**Record extracts**

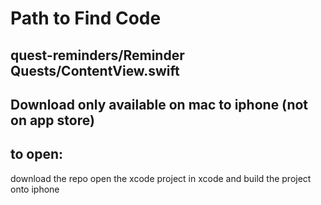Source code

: # Path to Find Code

## quest-reminders/Reminder Quests/ContentView.swift

## Download only available on mac to iphone (not on app store)

## to open:

download the repo open the xcode project in xcode and build the project onto iphone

**What to work on**
Only the words belong in your copy: restate the data above exactly and leave the images out.

**Result of this exercise**
Source code

: # Path to Find Code

## quest-reminders/Reminder Quests/ContentView.swift

## Download only available on mac to iphone (not on app store)

## to open:

download the repo open the xcode project in xcode and build the project onto iphone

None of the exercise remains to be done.